(Pictures paired with source code)
┌────────

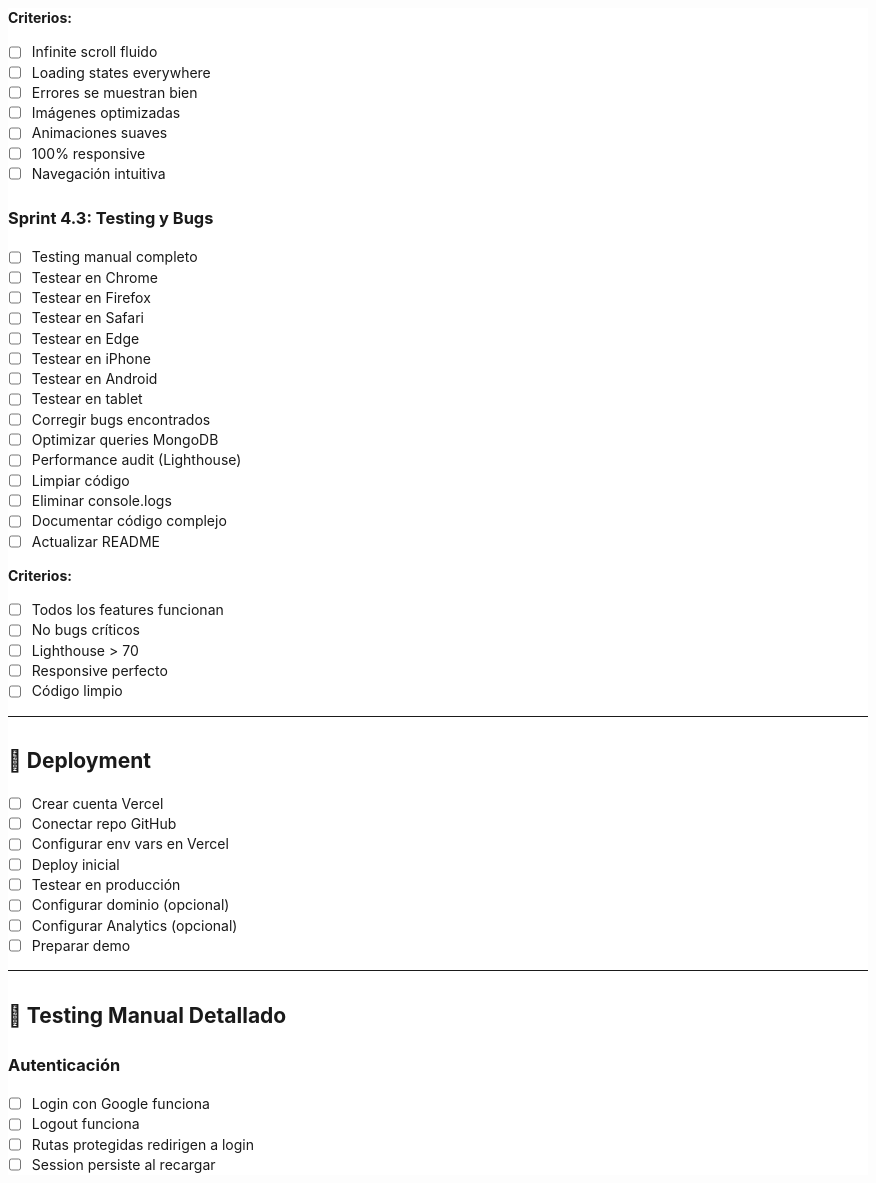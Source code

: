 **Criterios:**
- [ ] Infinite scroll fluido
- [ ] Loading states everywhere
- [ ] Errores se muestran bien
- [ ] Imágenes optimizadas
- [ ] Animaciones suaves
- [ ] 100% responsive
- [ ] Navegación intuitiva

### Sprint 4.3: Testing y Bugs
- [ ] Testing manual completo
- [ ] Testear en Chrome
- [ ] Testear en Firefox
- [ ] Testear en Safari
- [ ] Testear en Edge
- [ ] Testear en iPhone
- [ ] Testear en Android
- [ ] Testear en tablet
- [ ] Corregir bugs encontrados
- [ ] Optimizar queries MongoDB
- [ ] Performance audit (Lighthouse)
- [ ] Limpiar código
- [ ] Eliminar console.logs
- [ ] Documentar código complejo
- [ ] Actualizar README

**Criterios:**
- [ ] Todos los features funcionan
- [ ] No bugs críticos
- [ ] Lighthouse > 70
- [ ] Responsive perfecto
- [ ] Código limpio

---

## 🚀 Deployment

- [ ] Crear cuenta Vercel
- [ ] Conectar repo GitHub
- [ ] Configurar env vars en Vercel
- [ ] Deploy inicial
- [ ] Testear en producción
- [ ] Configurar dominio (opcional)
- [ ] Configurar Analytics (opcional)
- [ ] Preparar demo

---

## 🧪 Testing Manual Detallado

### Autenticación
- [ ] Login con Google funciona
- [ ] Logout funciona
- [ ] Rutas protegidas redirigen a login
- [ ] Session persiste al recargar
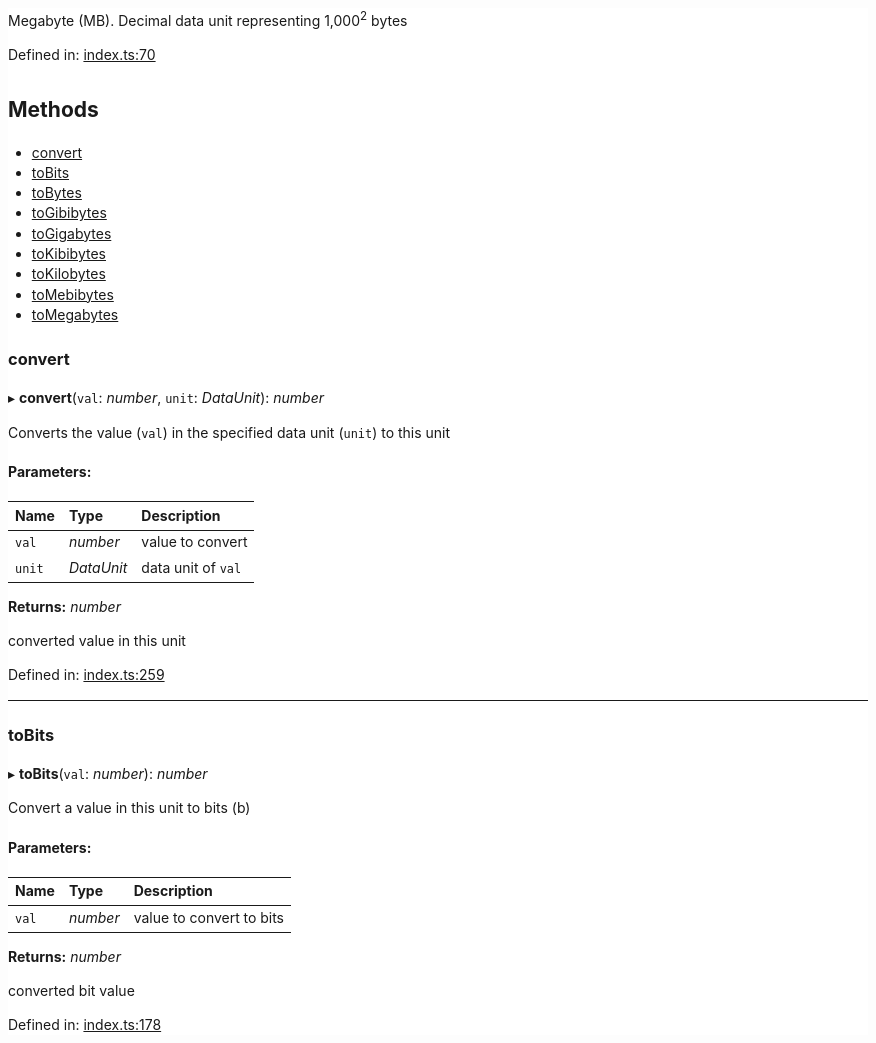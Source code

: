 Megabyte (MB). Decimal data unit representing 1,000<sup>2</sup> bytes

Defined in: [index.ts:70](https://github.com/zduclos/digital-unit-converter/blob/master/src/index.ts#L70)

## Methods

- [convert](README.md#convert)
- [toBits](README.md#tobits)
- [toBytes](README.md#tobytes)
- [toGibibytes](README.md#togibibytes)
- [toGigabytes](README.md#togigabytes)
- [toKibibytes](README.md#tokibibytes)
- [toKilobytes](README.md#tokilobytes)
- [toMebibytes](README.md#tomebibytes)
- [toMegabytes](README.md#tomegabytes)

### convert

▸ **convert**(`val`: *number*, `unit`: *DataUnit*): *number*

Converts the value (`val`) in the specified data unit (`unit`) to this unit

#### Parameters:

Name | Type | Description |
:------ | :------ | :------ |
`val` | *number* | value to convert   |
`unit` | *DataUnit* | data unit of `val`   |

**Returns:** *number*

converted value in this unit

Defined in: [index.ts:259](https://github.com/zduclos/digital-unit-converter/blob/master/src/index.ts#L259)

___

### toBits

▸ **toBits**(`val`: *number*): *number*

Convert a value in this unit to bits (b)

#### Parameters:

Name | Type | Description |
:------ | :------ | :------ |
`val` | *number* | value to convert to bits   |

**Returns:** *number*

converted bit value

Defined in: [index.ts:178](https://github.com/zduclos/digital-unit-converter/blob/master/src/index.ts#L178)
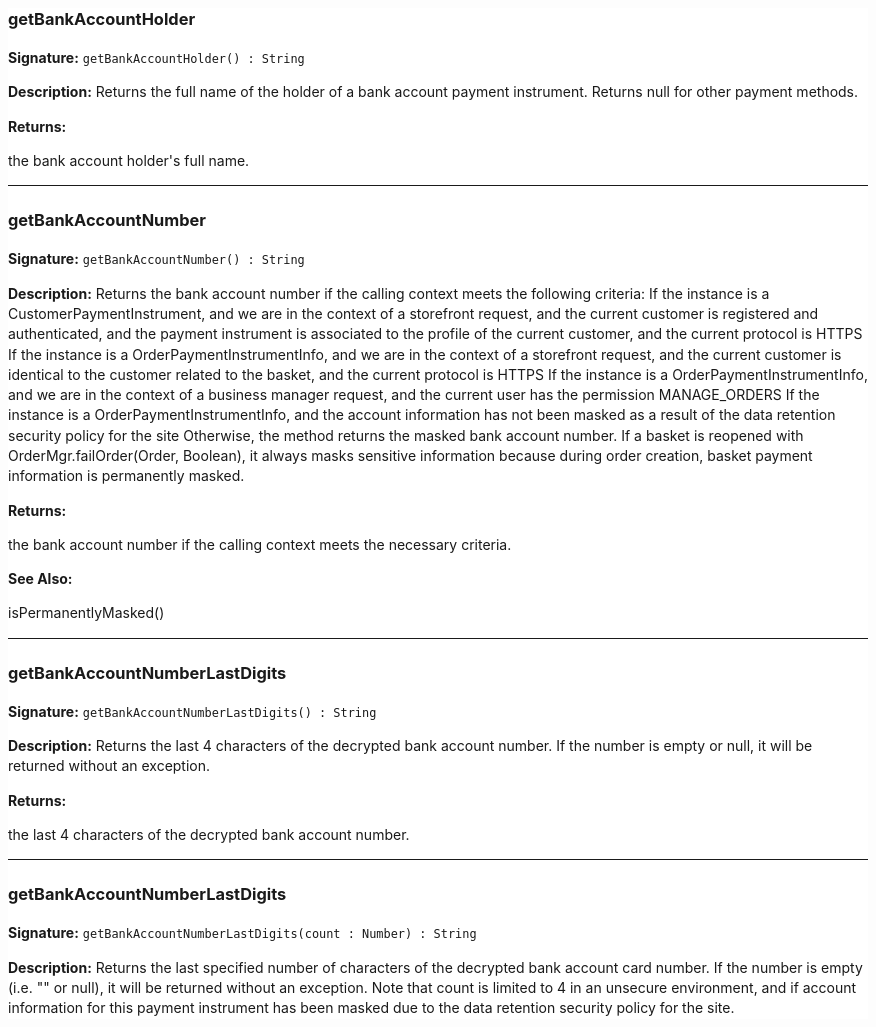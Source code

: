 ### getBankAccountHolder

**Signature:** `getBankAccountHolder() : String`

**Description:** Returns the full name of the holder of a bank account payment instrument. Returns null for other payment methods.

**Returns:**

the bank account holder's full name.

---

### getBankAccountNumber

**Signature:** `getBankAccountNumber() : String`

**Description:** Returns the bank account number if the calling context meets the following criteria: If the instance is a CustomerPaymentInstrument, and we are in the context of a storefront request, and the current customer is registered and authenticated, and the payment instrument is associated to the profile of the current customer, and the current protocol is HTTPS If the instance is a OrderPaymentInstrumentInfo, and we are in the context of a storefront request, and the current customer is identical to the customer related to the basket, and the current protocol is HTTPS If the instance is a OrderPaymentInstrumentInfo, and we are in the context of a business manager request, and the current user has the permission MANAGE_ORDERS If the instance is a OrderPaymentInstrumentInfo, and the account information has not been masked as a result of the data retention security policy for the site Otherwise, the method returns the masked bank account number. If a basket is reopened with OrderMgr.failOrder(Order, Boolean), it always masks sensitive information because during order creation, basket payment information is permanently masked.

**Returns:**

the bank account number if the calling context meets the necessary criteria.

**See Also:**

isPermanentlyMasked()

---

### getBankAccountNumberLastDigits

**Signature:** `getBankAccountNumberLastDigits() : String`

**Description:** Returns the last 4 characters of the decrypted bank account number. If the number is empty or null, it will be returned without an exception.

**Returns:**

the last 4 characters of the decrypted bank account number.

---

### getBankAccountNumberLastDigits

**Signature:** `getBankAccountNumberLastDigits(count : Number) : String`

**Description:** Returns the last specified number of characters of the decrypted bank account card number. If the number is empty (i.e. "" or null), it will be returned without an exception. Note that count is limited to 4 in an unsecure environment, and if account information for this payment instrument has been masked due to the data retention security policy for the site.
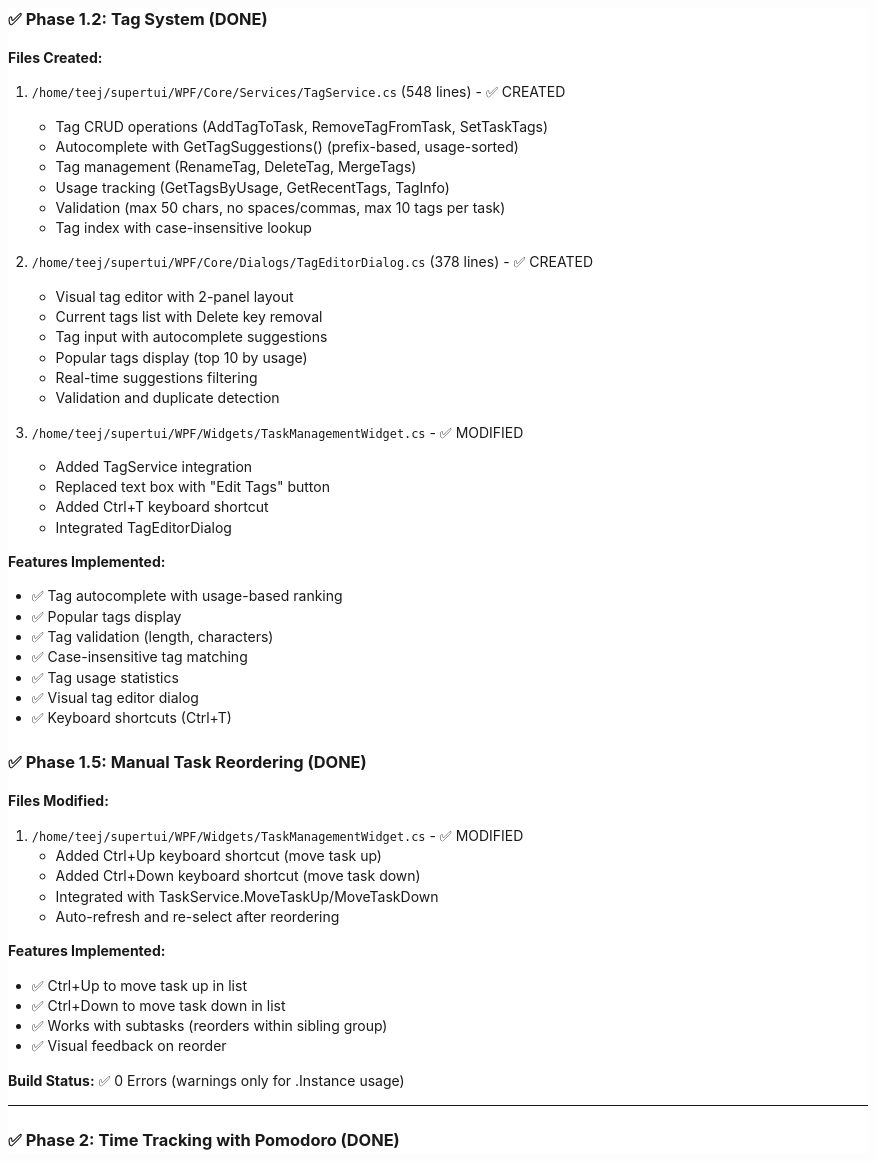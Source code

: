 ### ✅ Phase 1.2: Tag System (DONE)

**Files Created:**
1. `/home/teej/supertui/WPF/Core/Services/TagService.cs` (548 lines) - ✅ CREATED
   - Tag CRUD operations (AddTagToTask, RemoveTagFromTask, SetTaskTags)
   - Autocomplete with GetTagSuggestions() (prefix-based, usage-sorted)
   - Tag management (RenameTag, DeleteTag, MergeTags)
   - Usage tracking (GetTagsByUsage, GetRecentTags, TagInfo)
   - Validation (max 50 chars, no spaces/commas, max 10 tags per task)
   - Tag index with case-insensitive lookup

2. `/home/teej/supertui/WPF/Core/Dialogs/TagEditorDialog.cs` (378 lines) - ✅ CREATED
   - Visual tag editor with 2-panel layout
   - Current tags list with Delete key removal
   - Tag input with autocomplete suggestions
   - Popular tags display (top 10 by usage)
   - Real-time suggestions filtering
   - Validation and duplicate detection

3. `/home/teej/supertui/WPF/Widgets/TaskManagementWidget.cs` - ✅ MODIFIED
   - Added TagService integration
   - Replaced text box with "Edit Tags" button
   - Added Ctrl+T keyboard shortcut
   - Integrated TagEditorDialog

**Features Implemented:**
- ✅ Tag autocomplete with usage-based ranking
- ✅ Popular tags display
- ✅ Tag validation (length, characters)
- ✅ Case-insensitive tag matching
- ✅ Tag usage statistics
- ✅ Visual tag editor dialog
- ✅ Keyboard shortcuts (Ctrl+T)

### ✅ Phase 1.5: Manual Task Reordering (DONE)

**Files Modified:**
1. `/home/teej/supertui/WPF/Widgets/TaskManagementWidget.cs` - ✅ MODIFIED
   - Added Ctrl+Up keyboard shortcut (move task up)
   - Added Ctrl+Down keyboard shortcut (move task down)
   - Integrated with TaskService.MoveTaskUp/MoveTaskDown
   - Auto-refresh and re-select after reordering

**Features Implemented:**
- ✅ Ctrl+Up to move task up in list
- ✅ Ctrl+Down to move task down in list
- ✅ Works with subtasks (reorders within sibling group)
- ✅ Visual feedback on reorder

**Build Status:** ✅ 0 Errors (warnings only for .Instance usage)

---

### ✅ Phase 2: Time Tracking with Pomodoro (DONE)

└────────

> _WHAT TO WORK ON_
The records above need to be given again exactly. Omit the pictures.

> _SOLUTION TO THE PROBLEM_
Source code

: **Criterios:**
- [ ] Infinite scroll fluido
- [ ] Loading states everywhere
- [ ] Errores se muestran bien
- [ ] Imágenes optimizadas
- [ ] Animaciones suaves
- [ ] 100% responsive
- [ ] Navegación intuitiva

### Sprint 4.3: Testing y Bugs
- [ ] Testing manual completo
- [ ] Testear en Chrome
- [ ] Testear en Firefox
- [ ] Testear en Safari
- [ ] Testear en Edge
- [ ] Testear en iPhone
- [ ] Testear en Android
- [ ] Testear en tablet
- [ ] Corregir bugs encontrados
- [ ] Optimizar queries MongoDB
- [ ] Performance audit (Lighthouse)
- [ ] Limpiar código
- [ ] Eliminar console.logs
- [ ] Documentar código complejo
- [ ] Actualizar README

**Criterios:**
- [ ] Todos los features funcionan
- [ ] No bugs críticos
- [ ] Lighthouse > 70
- [ ] Responsive perfecto
- [ ] Código limpio

---

## 🚀 Deployment

- [ ] Crear cuenta Vercel
- [ ] Conectar repo GitHub
- [ ] Configurar env vars en Vercel
- [ ] Deploy inicial
- [ ] Testear en producción
- [ ] Configurar dominio (opcional)
- [ ] Configurar Analytics (opcional)
- [ ] Preparar demo

---

## 🧪 Testing Manual Detallado

### Autenticación
- [ ] Login con Google funciona
- [ ] Logout funciona
- [ ] Rutas protegidas redirigen a login
- [ ] Session persiste al recargar
Source code

: Megabyte (MB). Decimal data unit representing 1,000<sup>2</sup> bytes

Defined in: [index.ts:70](https://github.com/zduclos/digital-unit-converter/blob/master/src/index.ts#L70)

## Methods

- [convert](README.md#convert)
- [toBits](README.md#tobits)
- [toBytes](README.md#tobytes)
- [toGibibytes](README.md#togibibytes)
- [toGigabytes](README.md#togigabytes)
- [toKibibytes](README.md#tokibibytes)
- [toKilobytes](README.md#tokilobytes)
- [toMebibytes](README.md#tomebibytes)
- [toMegabytes](README.md#tomegabytes)

### convert

▸ **convert**(`val`: *number*, `unit`: *DataUnit*): *number*

Converts the value (`val`) in the specified data unit (`unit`) to this unit

#### Parameters:

Name | Type | Description |
:------ | :------ | :------ |
`val` | *number* | value to convert   |
`unit` | *DataUnit* | data unit of `val`   |

**Returns:** *number*

converted value in this unit

Defined in: [index.ts:259](https://github.com/zduclos/digital-unit-converter/blob/master/src/index.ts#L259)

___

### toBits

▸ **toBits**(`val`: *number*): *number*

Convert a value in this unit to bits (b)

#### Parameters:

Name | Type | Description |
:------ | :------ | :------ |
`val` | *number* | value to convert to bits   |

**Returns:** *number*

converted bit value

Defined in: [index.ts:178](https://github.com/zduclos/digital-unit-converter/blob/master/src/index.ts#L178)
Source code

: ### getBankAccountHolder

**Signature:** `getBankAccountHolder() : String`

**Description:** Returns the full name of the holder of a bank account payment instrument. Returns null for other payment methods.

**Returns:**

the bank account holder's full name.

---

### getBankAccountNumber

**Signature:** `getBankAccountNumber() : String`

**Description:** Returns the bank account number if the calling context meets the following criteria: If the instance is a CustomerPaymentInstrument, and we are in the context of a storefront request, and the current customer is registered and authenticated, and the payment instrument is associated to the profile of the current customer, and the current protocol is HTTPS If the instance is a OrderPaymentInstrumentInfo, and we are in the context of a storefront request, and the current customer is identical to the customer related to the basket, and the current protocol is HTTPS If the instance is a OrderPaymentInstrumentInfo, and we are in the context of a business manager request, and the current user has the permission MANAGE_ORDERS If the instance is a OrderPaymentInstrumentInfo, and the account information has not been masked as a result of the data retention security policy for the site Otherwise, the method returns the masked bank account number. If a basket is reopened with OrderMgr.failOrder(Order, Boolean), it always masks sensitive information because during order creation, basket payment information is permanently masked.

**Returns:**

the bank account number if the calling context meets the necessary criteria.

**See Also:**

isPermanentlyMasked()

---

### getBankAccountNumberLastDigits

**Signature:** `getBankAccountNumberLastDigits() : String`

**Description:** Returns the last 4 characters of the decrypted bank account number. If the number is empty or null, it will be returned without an exception.

**Returns:**

the last 4 characters of the decrypted bank account number.

---

### getBankAccountNumberLastDigits

**Signature:** `getBankAccountNumberLastDigits(count : Number) : String`

**Description:** Returns the last specified number of characters of the decrypted bank account card number. If the number is empty (i.e. "" or null), it will be returned without an exception. Note that count is limited to 4 in an unsecure environment, and if account information for this payment instrument has been masked due to the data retention security policy for the site.
Source code

: ### ✅ Phase 1.2: Tag System (DONE)

**Files Created:**
1. `/home/teej/supertui/WPF/Core/Services/TagService.cs` (548 lines) - ✅ CREATED
   - Tag CRUD operations (AddTagToTask, RemoveTagFromTask, SetTaskTags)
   - Autocomplete with GetTagSuggestions() (prefix-based, usage-sorted)
   - Tag management (RenameTag, DeleteTag, MergeTags)
   - Usage tracking (GetTagsByUsage, GetRecentTags, TagInfo)
   - Validation (max 50 chars, no spaces/commas, max 10 tags per task)
   - Tag index with case-insensitive lookup

2. `/home/teej/supertui/WPF/Core/Dialogs/TagEditorDialog.cs` (378 lines) - ✅ CREATED
   - Visual tag editor with 2-panel layout
   - Current tags list with Delete key removal
   - Tag input with autocomplete suggestions
   - Popular tags display (top 10 by usage)
   - Real-time suggestions filtering
   - Validation and duplicate detection

3. `/home/teej/supertui/WPF/Widgets/TaskManagementWidget.cs` - ✅ MODIFIED
   - Added TagService integration
   - Replaced text box with "Edit Tags" button
   - Added Ctrl+T keyboard shortcut
   - Integrated TagEditorDialog

**Features Implemented:**
- ✅ Tag autocomplete with usage-based ranking
- ✅ Popular tags display
- ✅ Tag validation (length, characters)
- ✅ Case-insensitive tag matching
- ✅ Tag usage statistics
- ✅ Visual tag editor dialog
- ✅ Keyboard shortcuts (Ctrl+T)

### ✅ Phase 1.5: Manual Task Reordering (DONE)

**Files Modified:**
1. `/home/teej/supertui/WPF/Widgets/TaskManagementWidget.cs` - ✅ MODIFIED
   - Added Ctrl+Up keyboard shortcut (move task up)
   - Added Ctrl+Down keyboard shortcut (move task down)
   - Integrated with TaskService.MoveTaskUp/MoveTaskDown
   - Auto-refresh and re-select after reordering

**Features Implemented:**
- ✅ Ctrl+Up to move task up in list
- ✅ Ctrl+Down to move task down in list
- ✅ Works with subtasks (reorders within sibling group)
- ✅ Visual feedback on reorder

**Build Status:** ✅ 0 Errors (warnings only for .Instance usage)

---

### ✅ Phase 2: Time Tracking with Pomodoro (DONE)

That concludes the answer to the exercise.